SDSU was awarded 51 grants from the National Science Foundation, totaling $8,952,230. This includes an award to biology professor Forest Rohwer, who is using metagenomics to study unknown viral sequences and the microbial ecology of coral reefs — valuable ecosystems that are under considerable stress due to things like climate change and overfishing.

The fact that our faculty have consistently
been able to win these awards
demonstrates the kind of superior work they are doing.

Lifeblood of active research university

“Our faculty continue to produce important research that has impacts on our local, regional and national communities,” said Radmila Prislin, SDSU interim vice president for research.

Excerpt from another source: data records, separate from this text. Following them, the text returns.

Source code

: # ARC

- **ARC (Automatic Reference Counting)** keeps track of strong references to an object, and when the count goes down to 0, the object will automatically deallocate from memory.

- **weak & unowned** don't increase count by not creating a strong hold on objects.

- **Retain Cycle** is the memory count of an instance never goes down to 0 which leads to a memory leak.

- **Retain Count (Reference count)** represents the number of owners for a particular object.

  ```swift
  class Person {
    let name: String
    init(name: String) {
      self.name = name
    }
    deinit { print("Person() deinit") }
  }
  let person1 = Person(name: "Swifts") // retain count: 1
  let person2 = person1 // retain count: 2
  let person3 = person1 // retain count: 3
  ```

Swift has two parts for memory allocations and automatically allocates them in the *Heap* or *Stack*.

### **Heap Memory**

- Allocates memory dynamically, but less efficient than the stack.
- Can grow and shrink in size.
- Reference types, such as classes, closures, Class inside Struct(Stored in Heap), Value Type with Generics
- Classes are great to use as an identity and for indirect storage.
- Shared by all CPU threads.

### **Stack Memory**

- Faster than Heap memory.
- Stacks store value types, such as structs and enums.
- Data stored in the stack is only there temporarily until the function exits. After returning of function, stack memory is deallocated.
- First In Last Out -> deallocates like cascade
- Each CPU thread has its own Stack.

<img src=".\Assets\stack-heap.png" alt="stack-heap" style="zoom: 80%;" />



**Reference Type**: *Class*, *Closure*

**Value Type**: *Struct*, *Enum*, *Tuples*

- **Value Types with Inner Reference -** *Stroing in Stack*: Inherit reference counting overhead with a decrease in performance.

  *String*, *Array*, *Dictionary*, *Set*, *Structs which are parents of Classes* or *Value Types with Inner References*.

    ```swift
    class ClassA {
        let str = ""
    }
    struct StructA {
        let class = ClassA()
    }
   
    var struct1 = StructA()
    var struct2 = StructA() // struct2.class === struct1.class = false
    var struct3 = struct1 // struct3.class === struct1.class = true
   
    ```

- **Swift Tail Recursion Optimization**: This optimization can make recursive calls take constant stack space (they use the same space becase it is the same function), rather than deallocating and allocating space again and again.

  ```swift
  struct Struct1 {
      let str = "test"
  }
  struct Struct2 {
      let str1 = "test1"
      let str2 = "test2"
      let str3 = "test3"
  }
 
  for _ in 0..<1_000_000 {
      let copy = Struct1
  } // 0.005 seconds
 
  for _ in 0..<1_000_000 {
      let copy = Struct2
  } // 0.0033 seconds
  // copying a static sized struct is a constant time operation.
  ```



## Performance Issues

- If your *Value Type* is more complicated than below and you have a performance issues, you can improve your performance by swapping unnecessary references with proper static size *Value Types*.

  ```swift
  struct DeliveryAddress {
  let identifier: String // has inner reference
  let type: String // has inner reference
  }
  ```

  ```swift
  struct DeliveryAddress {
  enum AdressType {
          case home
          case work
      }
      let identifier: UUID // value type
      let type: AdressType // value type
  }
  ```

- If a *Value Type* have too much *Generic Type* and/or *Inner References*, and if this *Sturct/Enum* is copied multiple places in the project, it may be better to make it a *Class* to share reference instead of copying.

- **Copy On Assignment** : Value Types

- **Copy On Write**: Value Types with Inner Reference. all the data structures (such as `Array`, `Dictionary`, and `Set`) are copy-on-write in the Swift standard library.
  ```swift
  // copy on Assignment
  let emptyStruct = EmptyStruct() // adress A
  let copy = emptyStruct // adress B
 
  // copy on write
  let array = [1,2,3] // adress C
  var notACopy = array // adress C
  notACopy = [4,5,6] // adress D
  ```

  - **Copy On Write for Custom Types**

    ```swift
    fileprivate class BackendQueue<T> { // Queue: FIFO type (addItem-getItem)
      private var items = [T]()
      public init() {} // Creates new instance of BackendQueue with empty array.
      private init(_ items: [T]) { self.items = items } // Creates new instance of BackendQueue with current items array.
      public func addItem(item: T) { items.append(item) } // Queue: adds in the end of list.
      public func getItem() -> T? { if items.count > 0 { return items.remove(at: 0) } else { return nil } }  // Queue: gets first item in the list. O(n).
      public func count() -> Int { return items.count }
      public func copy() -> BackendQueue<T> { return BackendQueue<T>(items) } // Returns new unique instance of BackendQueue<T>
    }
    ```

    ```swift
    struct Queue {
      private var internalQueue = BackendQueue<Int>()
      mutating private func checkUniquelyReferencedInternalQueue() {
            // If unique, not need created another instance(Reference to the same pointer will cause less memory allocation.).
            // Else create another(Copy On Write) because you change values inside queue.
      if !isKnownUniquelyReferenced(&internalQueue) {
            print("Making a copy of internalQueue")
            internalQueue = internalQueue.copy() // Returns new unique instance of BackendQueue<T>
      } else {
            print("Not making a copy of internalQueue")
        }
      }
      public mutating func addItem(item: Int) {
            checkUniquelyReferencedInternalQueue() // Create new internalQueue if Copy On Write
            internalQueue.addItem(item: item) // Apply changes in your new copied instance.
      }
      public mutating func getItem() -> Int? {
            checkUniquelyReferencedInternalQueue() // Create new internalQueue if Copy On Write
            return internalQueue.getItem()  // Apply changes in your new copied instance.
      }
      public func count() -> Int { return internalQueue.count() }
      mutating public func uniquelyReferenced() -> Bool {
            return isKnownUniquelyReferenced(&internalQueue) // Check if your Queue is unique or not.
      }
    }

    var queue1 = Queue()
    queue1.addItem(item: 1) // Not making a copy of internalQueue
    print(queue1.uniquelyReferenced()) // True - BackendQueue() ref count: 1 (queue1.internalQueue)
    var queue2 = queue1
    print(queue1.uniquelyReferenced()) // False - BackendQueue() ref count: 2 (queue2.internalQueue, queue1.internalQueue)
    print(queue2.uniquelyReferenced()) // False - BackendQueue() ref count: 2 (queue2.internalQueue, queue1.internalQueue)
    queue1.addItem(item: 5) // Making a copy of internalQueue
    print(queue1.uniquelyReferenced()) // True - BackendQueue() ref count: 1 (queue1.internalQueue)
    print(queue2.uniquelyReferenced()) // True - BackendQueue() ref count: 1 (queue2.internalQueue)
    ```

“Research grants are the lifeblood of an active research university and the fact that our faculty have consistently been able to win these awards demonstrates the kind of superior work they are doing.”

Campaign Flag

Research conducted for the National Science Foundation and National Institutes of Health is one of many ways SDSU faculty are leading innovation and discovery, a key initiative of The Campaign for SDSU. With a unique focus on the teacher-scholar model, SDSU attracts researchers interested in solving the world’s most pressing problems, while showing students how to provide future solutions. Learn more about how SDSU leads innovation and discovery, and how you can help.

Funding from many sources

The National Institutes of Health awarded San Diego State researchers 103 grants with funding from that agency alone totaling $32.2 million. 

Karen Emmorey’s work, for example, was funded by the National Institute on Deafness and Other Communication Disorders. Her research focuses on understanding the nature of sign language processing and will result in practical applications for deaf individuals.

The National Cancer Institute supported health researcher Elva Arredondo’s work, which addresses the high rates of cancer and other chronic diseases in the Latino population by promoting physical activity.

The National Heart, Lung and Blood Institute supported Mark Sussman’s studies on heart failure and myocardial cellular survival, which will lead to advances in diseases involving cell death including ischemia, infarction and aging. Sussman’s work will help doctors understand how to protect the heart from injury following a heart attack.

Additionally, the Small Business Administration provided $599,978 to support an “Advanced Defense Technologies Cluster” program to help small businesses develop defense-related technologies that will provide the U.S. military with new equipment, materials and tools that will save lives while helping them meet operational requirements in hostile environments. SDSU’s role is to leverage the many programs and resources in the region to provide training, education, research and partnerships for small businesses based in San Diego.

In 2009-2010, SDSU received $151 million in research grants and contracts. However, $18.7 million of that was from American Recovery & Reinvestment Act (ARRA) funding, a program that wound down last year, but provided another $9.3 million to SDSU in the 2010-11 fiscal year.